Find the router IP on iPhone
Go to Settings → Wi-Fi, tap the ⓘ next to your network, and read the Router field under the IPv4 section.
Find the router IP on Android
Open Settings → Network & internet (or Connections → Wi-Fi), tap the gear ⚙ next to your network, expand Advanced (or Network details on newer Pixel), and read the Gateway field.
Find the router IP on Linux
Run ip route | grep default. The address right after default via is your router. The older
equivalent is route -n.
The IPv6 gateway: fe80:: addresses
On IPv6-enabled networks your router is a gateway twice. Run ipconfig /all on Windows and the Default Gateway line often shows a link-local IPv6 address starting with fe80:: next to the familiar IPv4 one. On Linux, ip -6 route prints it as default via fe80::… dev wlan0; on a Mac, use netstat -nr -f inet6 | grep default.
You rarely need that address directly: fe80:: gateways are link-local, browsers handle them poorly, and router
admin pages are still reached via the IPv4 gateway in practice. If the IPv6 gateway is the only one listed, that
itself is a clue your IPv4 DHCP is not working.
Log in to your router
- Type the gateway address (e.g.
http://192.168.1.1) into your browser's address bar. - Sign in with the admin credentials, often printed on a sticker on the router itself.
- If you have never changed it, look for the default username/password on that sticker or the manufacturer's site, then change it.
Curious what the internet sees instead of this local address? Check your public IP address on our home page. We never log or store it.
Troubleshooting: can't find or reach the gateway
The admin page won't load. First confirm you are using the gateway your device reports, not a guess from the
table above.
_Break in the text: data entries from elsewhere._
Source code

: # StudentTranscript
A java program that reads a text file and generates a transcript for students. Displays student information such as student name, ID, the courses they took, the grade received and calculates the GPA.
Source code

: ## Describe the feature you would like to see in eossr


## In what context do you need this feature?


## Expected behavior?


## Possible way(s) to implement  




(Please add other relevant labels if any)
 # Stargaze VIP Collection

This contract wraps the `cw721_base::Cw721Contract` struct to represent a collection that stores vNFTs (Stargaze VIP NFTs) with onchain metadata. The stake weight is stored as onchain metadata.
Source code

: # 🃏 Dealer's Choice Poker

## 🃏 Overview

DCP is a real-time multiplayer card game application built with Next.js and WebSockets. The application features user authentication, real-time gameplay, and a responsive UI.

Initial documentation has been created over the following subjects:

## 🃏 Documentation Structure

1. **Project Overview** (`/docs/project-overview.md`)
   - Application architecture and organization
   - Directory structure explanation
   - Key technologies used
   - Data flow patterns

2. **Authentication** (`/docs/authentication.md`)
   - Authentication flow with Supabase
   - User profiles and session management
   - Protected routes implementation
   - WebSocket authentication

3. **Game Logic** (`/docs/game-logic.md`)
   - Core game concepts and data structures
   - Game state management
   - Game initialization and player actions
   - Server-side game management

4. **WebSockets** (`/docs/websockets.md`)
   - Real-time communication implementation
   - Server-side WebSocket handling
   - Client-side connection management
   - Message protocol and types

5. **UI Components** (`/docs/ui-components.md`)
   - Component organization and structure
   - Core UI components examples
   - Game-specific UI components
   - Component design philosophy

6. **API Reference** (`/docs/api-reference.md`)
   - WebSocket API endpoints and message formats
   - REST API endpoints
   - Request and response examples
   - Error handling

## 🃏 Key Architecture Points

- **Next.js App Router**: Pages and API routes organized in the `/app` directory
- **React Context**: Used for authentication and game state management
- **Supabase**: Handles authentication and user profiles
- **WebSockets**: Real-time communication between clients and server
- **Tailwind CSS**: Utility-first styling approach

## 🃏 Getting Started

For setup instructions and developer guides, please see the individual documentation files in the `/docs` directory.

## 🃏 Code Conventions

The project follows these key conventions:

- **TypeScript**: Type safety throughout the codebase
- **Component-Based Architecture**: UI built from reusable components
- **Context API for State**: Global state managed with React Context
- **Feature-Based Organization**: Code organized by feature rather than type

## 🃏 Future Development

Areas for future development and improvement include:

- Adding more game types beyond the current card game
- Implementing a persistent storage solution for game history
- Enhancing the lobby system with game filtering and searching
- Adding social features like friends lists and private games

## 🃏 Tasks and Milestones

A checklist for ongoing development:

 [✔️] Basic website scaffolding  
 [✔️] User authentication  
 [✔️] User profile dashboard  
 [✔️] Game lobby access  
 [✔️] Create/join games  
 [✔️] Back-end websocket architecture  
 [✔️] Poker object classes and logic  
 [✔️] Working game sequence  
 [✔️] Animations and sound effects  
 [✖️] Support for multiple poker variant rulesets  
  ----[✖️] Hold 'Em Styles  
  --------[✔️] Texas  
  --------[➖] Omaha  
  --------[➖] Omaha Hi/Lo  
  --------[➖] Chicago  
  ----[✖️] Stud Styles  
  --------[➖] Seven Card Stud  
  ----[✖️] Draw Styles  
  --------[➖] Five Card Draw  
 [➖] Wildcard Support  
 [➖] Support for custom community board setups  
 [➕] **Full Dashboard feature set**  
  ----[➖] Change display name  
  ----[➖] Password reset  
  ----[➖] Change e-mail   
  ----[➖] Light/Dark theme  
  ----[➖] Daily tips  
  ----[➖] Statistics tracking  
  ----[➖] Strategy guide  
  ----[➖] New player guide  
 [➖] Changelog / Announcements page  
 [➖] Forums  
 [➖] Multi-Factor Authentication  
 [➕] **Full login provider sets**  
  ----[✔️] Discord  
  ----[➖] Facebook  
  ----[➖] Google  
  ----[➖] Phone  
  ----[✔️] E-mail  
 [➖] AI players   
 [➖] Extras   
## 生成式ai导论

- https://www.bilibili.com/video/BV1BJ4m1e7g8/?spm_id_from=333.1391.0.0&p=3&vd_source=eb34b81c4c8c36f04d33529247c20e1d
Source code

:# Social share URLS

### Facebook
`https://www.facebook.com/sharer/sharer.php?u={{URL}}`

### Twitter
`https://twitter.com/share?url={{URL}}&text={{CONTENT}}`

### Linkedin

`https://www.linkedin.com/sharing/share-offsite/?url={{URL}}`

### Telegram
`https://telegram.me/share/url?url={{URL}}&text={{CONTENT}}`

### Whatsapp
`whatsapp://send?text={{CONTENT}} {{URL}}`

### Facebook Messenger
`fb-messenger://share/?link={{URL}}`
Then check that your own IP is in the same subnet: a device at 192.168.1.x pairs with a gateway at 192.168.1.1, not 192.168.0.1. If a VPN is connected, it can route even local
traffic into the tunnel; disconnect it and try again, and use http:// rather than https:// if the
page refuses to open.
The gateway doesn't match any factory default. That is normal. ISP technicians and mesh systems frequently
use their own ranges, and anyone can change the router's LAN address. The output of ipconfig or ip route is always authoritative; the defaults table is only a shortcut.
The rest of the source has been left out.